**INSTRUCTIONS TO FOLLOW:** The lines to extract run from the start of the records through the line with "The stereo vision system is", both ends included; drop the pictures.

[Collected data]
##########
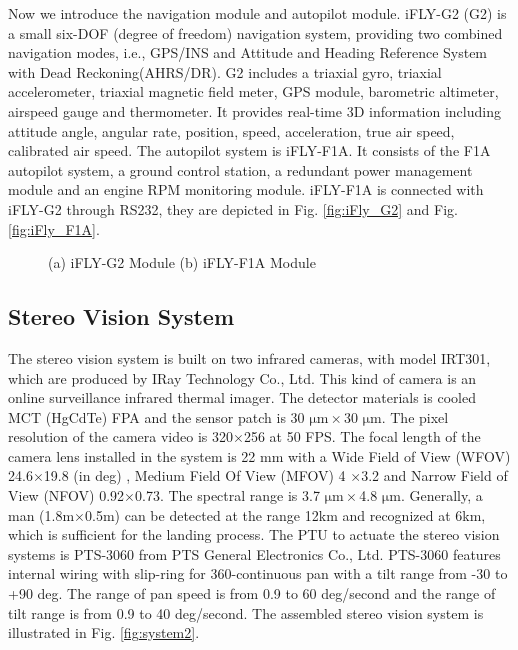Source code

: \documentclass[letterpaper, 10 pt, conference]{ieeeconf}  %
\begin{document}
Now we introduce the navigation module and autopilot module. iFLY-G2 (G2) is a small six-DOF (degree of freedom) navigation system, providing two combined navigation modes, i.e., GPS/INS and Attitude and Heading Reference System with Dead Reckoning(AHRS/DR). G2 includes a triaxial gyro, triaxial accelerometer, triaxial magnetic field meter, GPS module, barometric altimeter, airspeed gauge and thermometer. It provides real-time 3D information including attitude angle, angular rate, position, speed, acceleration, true air speed, calibrated air speed. The autopilot system is iFLY-F1A. It consists of the F1A autopilot system, a ground control station, a redundant power management module and an engine RPM monitoring module. iFLY-F1A is connected with iFLY-G2 through RS232, they are depicted in Fig. \ref{fig:iFly_G2} and Fig. \ref{fig:iFly_F1A}.
   \begin{figure}[!tb]
      \centering
      \caption{(a) iFLY-G2 Module  (b) iFLY-F1A Module}
   \end{figure}
\subsection{Stereo Vision System}
The stereo vision system is built on two infrared cameras, with model IRT301, which are produced by IRay Technology Co., Ltd. This kind of camera is an online surveillance infrared thermal imager. The detector materials is cooled MCT (HgCdTe) FPA and the sensor patch is 30 $\mathrm{\mu m}\times$30 $\mathrm{\mu m}$. The pixel resolution of the camera video is 320$\times$256 at 50 FPS. The focal length of the camera lens installed in the system is 22 mm with a Wide Field of View (WFOV) 24.6$\times$19.8 (in deg) , Medium Field Of View (MFOV) 4 $\times$3.2 and Narrow Field of View (NFOV) 0.92$\times$0.73. The spectral range is 3.7 $\mathrm{\mu m}\times$4.8 $\mathrm{\mu m}$. Generally, a man (1.8m$\times$0.5m) can be detected at the range 12km and recognized at 6km, which is sufficient for the landing process.
The PTU to actuate the stereo vision systems is PTS-3060 from PTS General Electronics Co., Ltd. PTS-3060 features internal wiring with slip-ring for 360-continuous pan with a tilt range from -30 to +90 deg. The range of pan speed is from 0.9 to 60 deg/second and the range of tilt range is from 0.9 to 40 deg/second. The assembled stereo vision system is illustrated in Fig. \ref{fig:system2}.
\end{document}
##########
**WRITTEN ANSWER:**
Source code

: \documentclass[letterpaper, 10 pt, conference]{ieeeconf}  %
\begin{document}
Now we introduce the navigation module and autopilot module. iFLY-G2 (G2) is a small six-DOF (degree of freedom) navigation system, providing two combined navigation modes, i.e., GPS/INS and Attitude and Heading Reference System with Dead Reckoning(AHRS/DR). G2 includes a triaxial gyro, triaxial accelerometer, triaxial magnetic field meter, GPS module, barometric altimeter, airspeed gauge and thermometer. It provides real-time 3D information including attitude angle, angular rate, position, speed, acceleration, true air speed, calibrated air speed. The autopilot system is iFLY-F1A. It consists of the F1A autopilot system, a ground control station, a redundant power management module and an engine RPM monitoring module. iFLY-F1A is connected with iFLY-G2 through RS232, they are depicted in Fig. \ref{fig:iFly_G2} and Fig. \ref{fig:iFly_F1A}.
   \begin{figure}[!tb]
      \centering
      \caption{(a) iFLY-G2 Module  (b) iFLY-F1A Module}
   \end{figure}
\subsection{Stereo Vision System}
The stereo vision system is built on two infrared cameras, with model IRT301, which are produced by IRay Technology Co., Ltd. This kind of camera is an online surveillance infrared thermal imager. The detector materials is cooled MCT (HgCdTe) FPA and the sensor patch is 30 $\mathrm{\mu m}\times$30 $\mathrm{\mu m}$. The pixel resolution of the camera video is 320$\times$256 at 50 FPS. The focal length of the camera lens installed in the system is 22 mm with a Wide Field of View (WFOV) 24.6$\times$19.8 (in deg) , Medium Field Of View (MFOV) 4 $\times$3.2 and Narrow Field of View (NFOV) 0.92$\times$0.73. The spectral range is 3.7 $\mathrm{\mu m}\times$4.8 $\mathrm{\mu m}$. Generally, a man (1.8m$\times$0.5m) can be detected at the range 12km and recognized at 6km, which is sufficient for the landing process.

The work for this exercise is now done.